Source texts of formatted documents
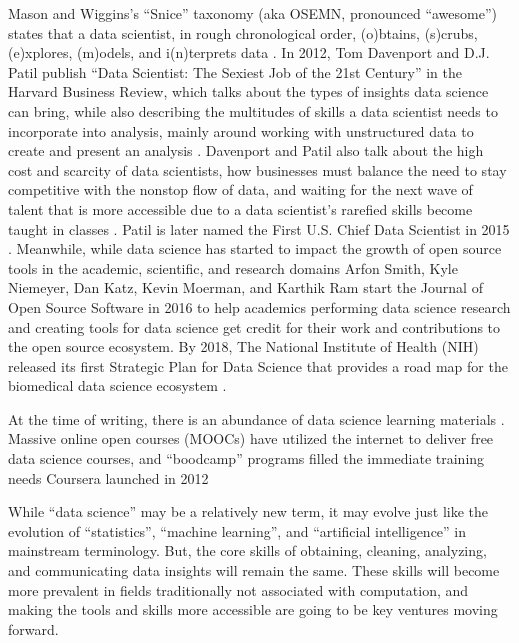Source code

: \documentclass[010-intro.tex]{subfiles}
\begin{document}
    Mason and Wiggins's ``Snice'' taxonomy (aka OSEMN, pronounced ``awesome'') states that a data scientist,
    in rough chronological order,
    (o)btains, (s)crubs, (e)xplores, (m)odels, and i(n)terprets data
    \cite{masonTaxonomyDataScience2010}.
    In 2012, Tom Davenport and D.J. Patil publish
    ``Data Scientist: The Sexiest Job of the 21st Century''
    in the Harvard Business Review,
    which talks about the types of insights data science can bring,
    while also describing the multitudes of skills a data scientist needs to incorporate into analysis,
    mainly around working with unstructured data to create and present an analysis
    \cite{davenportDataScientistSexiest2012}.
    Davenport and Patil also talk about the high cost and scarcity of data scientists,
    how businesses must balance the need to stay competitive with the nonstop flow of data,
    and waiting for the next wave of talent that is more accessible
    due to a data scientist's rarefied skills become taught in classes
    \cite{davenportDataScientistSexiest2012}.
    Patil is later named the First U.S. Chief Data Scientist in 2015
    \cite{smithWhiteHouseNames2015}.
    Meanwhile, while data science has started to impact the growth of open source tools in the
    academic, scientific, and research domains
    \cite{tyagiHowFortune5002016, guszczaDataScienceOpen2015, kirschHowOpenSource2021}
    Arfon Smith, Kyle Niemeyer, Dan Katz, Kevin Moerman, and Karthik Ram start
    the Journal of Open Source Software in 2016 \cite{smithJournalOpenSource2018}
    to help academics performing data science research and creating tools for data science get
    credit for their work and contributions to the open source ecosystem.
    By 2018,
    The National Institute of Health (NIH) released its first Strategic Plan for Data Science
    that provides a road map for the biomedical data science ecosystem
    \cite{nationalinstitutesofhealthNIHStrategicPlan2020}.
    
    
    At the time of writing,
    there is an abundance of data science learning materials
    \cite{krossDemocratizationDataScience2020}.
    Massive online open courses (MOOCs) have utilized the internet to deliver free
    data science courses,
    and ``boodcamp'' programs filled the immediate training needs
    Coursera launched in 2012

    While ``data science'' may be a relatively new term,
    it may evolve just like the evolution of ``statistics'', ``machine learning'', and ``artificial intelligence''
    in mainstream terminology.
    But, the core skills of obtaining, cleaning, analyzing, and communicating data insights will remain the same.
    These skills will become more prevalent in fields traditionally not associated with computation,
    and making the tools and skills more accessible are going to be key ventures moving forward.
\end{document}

---

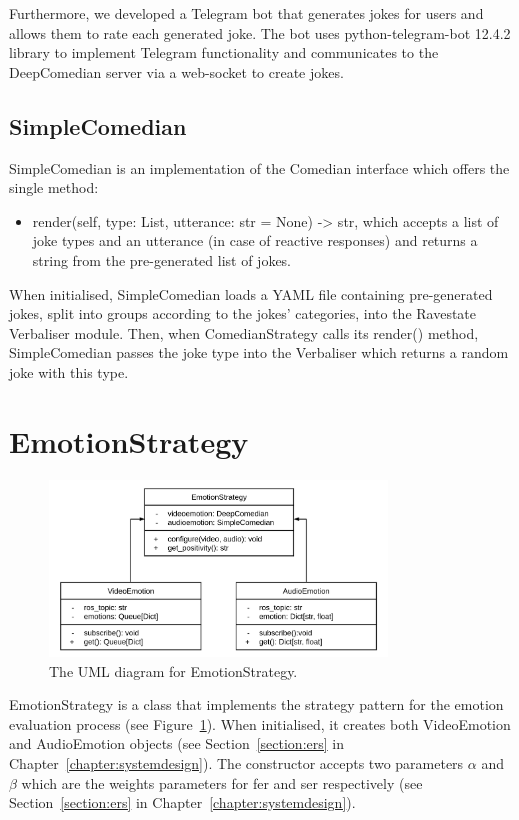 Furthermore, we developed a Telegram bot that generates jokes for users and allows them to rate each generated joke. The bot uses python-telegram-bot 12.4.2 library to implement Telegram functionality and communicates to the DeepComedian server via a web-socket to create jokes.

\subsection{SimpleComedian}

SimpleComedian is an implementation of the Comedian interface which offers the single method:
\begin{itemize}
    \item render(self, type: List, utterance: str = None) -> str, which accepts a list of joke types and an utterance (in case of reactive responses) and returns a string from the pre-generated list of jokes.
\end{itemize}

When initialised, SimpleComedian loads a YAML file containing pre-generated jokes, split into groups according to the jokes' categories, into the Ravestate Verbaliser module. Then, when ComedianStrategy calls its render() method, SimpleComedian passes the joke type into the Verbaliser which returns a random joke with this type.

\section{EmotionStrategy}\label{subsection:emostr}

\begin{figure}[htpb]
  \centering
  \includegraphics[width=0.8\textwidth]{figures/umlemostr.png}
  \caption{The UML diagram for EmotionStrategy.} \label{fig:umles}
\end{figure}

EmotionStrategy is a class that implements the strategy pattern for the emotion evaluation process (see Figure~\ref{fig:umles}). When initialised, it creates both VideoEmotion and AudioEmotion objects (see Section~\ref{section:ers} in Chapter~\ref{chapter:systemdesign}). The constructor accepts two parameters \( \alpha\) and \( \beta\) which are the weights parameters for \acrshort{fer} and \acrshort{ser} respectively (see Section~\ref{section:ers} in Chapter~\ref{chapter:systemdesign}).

§ **Exercise requirements**
Above are the records. Copy the lines beginning at the one that has "list of jokes." and ending with the one that has "EmotionStrategy is a", unchanged.

§ **Reply to the exercise**
    \item render(self, type: List, utterance: str = None) -> str, which accepts a list of joke types and an utterance (in case of reactive responses) and returns a string from the pre-generated list of jokes.
\end{itemize}

When initialised, SimpleComedian loads a YAML file containing pre-generated jokes, split into groups according to the jokes' categories, into the Ravestate Verbaliser module. Then, when ComedianStrategy calls its render() method, SimpleComedian passes the joke type into the Verbaliser which returns a random joke with this type.

\section{EmotionStrategy}\label{subsection:emostr}

\begin{figure}[htpb]
  \centering
  \includegraphics[width=0.8\textwidth]{figures/umlemostr.png}
  \caption{The UML diagram for EmotionStrategy.} \label{fig:umles}
\end{figure}

EmotionStrategy is a class that implements the strategy pattern for the emotion evaluation process (see Figure~\ref{fig:umles}). When initialised, it creates both VideoEmotion and AudioEmotion objects (see Section~\ref{section:ers} in Chapter~\ref{chapter:systemdesign}). The constructor accepts two parameters \( \alpha\) and \( \beta\) which are the weights parameters for \acrshort{fer} and \acrshort{ser} respectively (see Section~\ref{section:ers} in Chapter~\ref{chapter:systemdesign}).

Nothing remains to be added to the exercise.